*TASK STATEMENT*
Only the pictures should be left out; repeat the rest of the data exactly.

[Start of section]

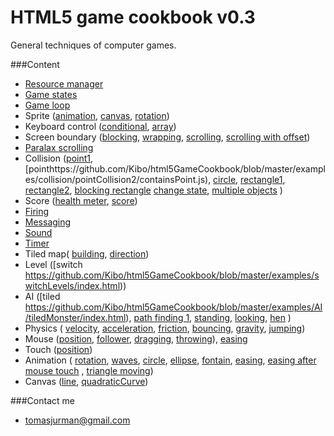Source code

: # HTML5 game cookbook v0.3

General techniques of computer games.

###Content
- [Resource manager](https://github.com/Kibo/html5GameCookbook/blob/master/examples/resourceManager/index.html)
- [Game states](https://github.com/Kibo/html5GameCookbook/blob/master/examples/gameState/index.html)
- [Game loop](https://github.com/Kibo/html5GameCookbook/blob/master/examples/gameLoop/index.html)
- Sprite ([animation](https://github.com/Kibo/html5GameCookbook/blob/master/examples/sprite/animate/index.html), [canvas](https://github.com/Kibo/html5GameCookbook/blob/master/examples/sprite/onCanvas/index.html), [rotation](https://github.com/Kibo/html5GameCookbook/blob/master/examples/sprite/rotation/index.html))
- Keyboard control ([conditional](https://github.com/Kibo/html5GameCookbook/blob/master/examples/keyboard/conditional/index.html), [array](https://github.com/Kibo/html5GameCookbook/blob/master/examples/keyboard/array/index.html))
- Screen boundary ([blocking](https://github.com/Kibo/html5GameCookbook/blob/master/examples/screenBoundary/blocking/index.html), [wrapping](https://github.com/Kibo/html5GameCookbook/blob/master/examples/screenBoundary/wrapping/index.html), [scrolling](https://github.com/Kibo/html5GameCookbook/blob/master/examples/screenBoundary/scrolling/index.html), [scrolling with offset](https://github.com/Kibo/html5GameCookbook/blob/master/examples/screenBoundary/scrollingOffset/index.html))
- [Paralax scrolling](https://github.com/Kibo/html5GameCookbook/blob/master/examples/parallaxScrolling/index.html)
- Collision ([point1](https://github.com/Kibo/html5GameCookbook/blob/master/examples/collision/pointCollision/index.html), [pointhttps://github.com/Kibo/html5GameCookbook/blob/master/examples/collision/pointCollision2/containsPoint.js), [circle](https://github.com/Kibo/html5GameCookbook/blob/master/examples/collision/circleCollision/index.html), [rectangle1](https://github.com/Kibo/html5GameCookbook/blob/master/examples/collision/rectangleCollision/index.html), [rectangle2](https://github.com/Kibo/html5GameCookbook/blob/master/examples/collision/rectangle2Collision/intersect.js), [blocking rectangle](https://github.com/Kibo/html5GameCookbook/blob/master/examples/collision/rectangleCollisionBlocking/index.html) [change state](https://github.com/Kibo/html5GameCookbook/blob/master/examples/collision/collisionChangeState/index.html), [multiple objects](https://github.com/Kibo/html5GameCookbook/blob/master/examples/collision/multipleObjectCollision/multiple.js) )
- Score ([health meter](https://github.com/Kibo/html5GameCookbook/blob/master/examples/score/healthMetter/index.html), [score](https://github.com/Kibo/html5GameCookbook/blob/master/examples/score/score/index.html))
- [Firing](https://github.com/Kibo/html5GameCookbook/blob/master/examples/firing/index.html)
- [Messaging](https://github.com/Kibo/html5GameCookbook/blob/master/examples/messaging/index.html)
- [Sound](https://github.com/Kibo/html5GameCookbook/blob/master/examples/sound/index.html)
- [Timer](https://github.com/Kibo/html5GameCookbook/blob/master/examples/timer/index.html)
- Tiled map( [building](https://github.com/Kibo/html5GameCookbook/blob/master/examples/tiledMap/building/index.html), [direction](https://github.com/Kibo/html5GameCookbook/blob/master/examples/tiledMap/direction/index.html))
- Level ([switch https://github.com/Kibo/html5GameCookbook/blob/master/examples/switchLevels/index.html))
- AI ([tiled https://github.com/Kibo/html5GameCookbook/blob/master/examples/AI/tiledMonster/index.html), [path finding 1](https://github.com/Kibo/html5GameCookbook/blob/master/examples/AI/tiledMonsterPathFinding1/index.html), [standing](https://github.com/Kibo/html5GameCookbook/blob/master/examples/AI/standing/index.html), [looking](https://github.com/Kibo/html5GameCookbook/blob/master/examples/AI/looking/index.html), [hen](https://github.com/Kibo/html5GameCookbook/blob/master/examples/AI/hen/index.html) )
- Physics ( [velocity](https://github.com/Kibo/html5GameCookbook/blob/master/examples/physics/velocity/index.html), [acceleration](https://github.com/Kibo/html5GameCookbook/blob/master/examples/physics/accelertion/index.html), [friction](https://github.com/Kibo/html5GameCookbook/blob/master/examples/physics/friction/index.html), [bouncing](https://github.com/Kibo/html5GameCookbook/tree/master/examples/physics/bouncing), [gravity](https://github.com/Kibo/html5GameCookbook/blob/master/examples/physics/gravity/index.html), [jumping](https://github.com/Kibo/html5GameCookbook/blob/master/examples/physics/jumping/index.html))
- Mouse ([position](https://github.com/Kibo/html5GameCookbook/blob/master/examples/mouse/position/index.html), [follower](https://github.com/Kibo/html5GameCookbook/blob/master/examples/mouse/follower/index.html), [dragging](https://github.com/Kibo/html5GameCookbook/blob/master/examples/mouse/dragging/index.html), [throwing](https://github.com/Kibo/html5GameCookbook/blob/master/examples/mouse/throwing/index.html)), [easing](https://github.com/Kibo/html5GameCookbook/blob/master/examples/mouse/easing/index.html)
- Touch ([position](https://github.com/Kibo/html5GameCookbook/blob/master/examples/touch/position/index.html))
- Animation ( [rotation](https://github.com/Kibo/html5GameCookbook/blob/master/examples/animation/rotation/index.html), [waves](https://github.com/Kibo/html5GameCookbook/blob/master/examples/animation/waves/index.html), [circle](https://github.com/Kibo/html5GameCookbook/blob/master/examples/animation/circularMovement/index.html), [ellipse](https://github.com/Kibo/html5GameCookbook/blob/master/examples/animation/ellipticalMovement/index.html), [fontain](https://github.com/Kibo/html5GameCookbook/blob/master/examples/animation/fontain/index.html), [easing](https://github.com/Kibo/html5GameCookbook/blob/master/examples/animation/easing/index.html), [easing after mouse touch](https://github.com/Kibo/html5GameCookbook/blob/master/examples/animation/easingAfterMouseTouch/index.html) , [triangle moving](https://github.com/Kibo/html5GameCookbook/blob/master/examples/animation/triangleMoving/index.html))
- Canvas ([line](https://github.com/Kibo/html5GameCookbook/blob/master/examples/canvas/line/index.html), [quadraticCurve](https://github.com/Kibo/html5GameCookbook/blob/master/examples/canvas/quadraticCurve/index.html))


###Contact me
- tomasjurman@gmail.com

[End of section]

*OUTPUT BELOW*
Source code

: # HTML5 game cookbook v0.3

General techniques of computer games.

###Content
- [Resource manager](https://github.com/Kibo/html5GameCookbook/blob/master/examples/resourceManager/index.html)
- [Game states](https://github.com/Kibo/html5GameCookbook/blob/master/examples/gameState/index.html)
- [Game loop](https://github.com/Kibo/html5GameCookbook/blob/master/examples/gameLoop/index.html)
- Sprite ([animation](https://github.com/Kibo/html5GameCookbook/blob/master/examples/sprite/animate/index.html), [canvas](https://github.com/Kibo/html5GameCookbook/blob/master/examples/sprite/onCanvas/index.html), [rotation](https://github.com/Kibo/html5GameCookbook/blob/master/examples/sprite/rotation/index.html))
- Keyboard control ([conditional](https://github.com/Kibo/html5GameCookbook/blob/master/examples/keyboard/conditional/index.html), [array](https://github.com/Kibo/html5GameCookbook/blob/master/examples/keyboard/array/index.html))
- Screen boundary ([blocking](https://github.com/Kibo/html5GameCookbook/blob/master/examples/screenBoundary/blocking/index.html), [wrapping](https://github.com/Kibo/html5GameCookbook/blob/master/examples/screenBoundary/wrapping/index.html), [scrolling](https://github.com/Kibo/html5GameCookbook/blob/master/examples/screenBoundary/scrolling/index.html), [scrolling with offset](https://github.com/Kibo/html5GameCookbook/blob/master/examples/screenBoundary/scrollingOffset/index.html))
- [Paralax scrolling](https://github.com/Kibo/html5GameCookbook/blob/master/examples/parallaxScrolling/index.html)
- Collision ([point1](https://github.com/Kibo/html5GameCookbook/blob/master/examples/collision/pointCollision/index.html), [pointhttps://github.com/Kibo/html5GameCookbook/blob/master/examples/collision/pointCollision2/containsPoint.js), [circle](https://github.com/Kibo/html5GameCookbook/blob/master/examples/collision/circleCollision/index.html), [rectangle1](https://github.com/Kibo/html5GameCookbook/blob/master/examples/collision/rectangleCollision/index.html), [rectangle2](https://github.com/Kibo/html5GameCookbook/blob/master/examples/collision/rectangle2Collision/intersect.js), [blocking rectangle](https://github.com/Kibo/html5GameCookbook/blob/master/examples/collision/rectangleCollisionBlocking/index.html) [change state](https://github.com/Kibo/html5GameCookbook/blob/master/examples/collision/collisionChangeState/index.html), [multiple objects](https://github.com/Kibo/html5GameCookbook/blob/master/examples/collision/multipleObjectCollision/multiple.js) )
- Score ([health meter](https://github.com/Kibo/html5GameCookbook/blob/master/examples/score/healthMetter/index.html), [score](https://github.com/Kibo/html5GameCookbook/blob/master/examples/score/score/index.html))
- [Firing](https://github.com/Kibo/html5GameCookbook/blob/master/examples/firing/index.html)
- [Messaging](https://github.com/Kibo/html5GameCookbook/blob/master/examples/messaging/index.html)
- [Sound](https://github.com/Kibo/html5GameCookbook/blob/master/examples/sound/index.html)
- [Timer](https://github.com/Kibo/html5GameCookbook/blob/master/examples/timer/index.html)
- Tiled map( [building](https://github.com/Kibo/html5GameCookbook/blob/master/examples/tiledMap/building/index.html), [direction](https://github.com/Kibo/html5GameCookbook/blob/master/examples/tiledMap/direction/index.html))
- Level ([switch https://github.com/Kibo/html5GameCookbook/blob/master/examples/switchLevels/index.html))
- AI ([tiled https://github.com/Kibo/html5GameCookbook/blob/master/examples/AI/tiledMonster/index.html), [path finding 1](https://github.com/Kibo/html5GameCookbook/blob/master/examples/AI/tiledMonsterPathFinding1/index.html), [standing](https://github.com/Kibo/html5GameCookbook/blob/master/examples/AI/standing/index.html), [looking](https://github.com/Kibo/html5GameCookbook/blob/master/examples/AI/looking/index.html), [hen](https://github.com/Kibo/html5GameCookbook/blob/master/examples/AI/hen/index.html) )
- Physics ( [velocity](https://github.com/Kibo/html5GameCookbook/blob/master/examples/physics/velocity/index.html), [acceleration](https://github.com/Kibo/html5GameCookbook/blob/master/examples/physics/accelertion/index.html), [friction](https://github.com/Kibo/html5GameCookbook/blob/master/examples/physics/friction/index.html), [bouncing](https://github.com/Kibo/html5GameCookbook/tree/master/examples/physics/bouncing), [gravity](https://github.com/Kibo/html5GameCookbook/blob/master/examples/physics/gravity/index.html), [jumping](https://github.com/Kibo/html5GameCookbook/blob/master/examples/physics/jumping/index.html))
- Mouse ([position](https://github.com/Kibo/html5GameCookbook/blob/master/examples/mouse/position/index.html), [follower](https://github.com/Kibo/html5GameCookbook/blob/master/examples/mouse/follower/index.html), [dragging](https://github.com/Kibo/html5GameCookbook/blob/master/examples/mouse/dragging/index.html), [throwing](https://github.com/Kibo/html5GameCookbook/blob/master/examples/mouse/throwing/index.html)), [easing](https://github.com/Kibo/html5GameCookbook/blob/master/examples/mouse/easing/index.html)
- Touch ([position](https://github.com/Kibo/html5GameCookbook/blob/master/examples/touch/position/index.html))
- Animation ( [rotation](https://github.com/Kibo/html5GameCookbook/blob/master/examples/animation/rotation/index.html), [waves](https://github.com/Kibo/html5GameCookbook/blob/master/examples/animation/waves/index.html), [circle](https://github.com/Kibo/html5GameCookbook/blob/master/examples/animation/circularMovement/index.html), [ellipse](https://github.com/Kibo/html5GameCookbook/blob/master/examples/animation/ellipticalMovement/index.html), [fontain](https://github.com/Kibo/html5GameCookbook/blob/master/examples/animation/fontain/index.html), [easing](https://github.com/Kibo/html5GameCookbook/blob/master/examples/animation/easing/index.html), [easing after mouse touch](https://github.com/Kibo/html5GameCookbook/blob/master/examples/animation/easingAfterMouseTouch/index.html) , [triangle moving](https://github.com/Kibo/html5GameCookbook/blob/master/examples/animation/triangleMoving/index.html))
- Canvas ([line](https://github.com/Kibo/html5GameCookbook/blob/master/examples/canvas/line/index.html), [quadraticCurve](https://github.com/Kibo/html5GameCookbook/blob/master/examples/canvas/quadraticCurve/index.html))


###Contact me
- tomasjurman@gmail.com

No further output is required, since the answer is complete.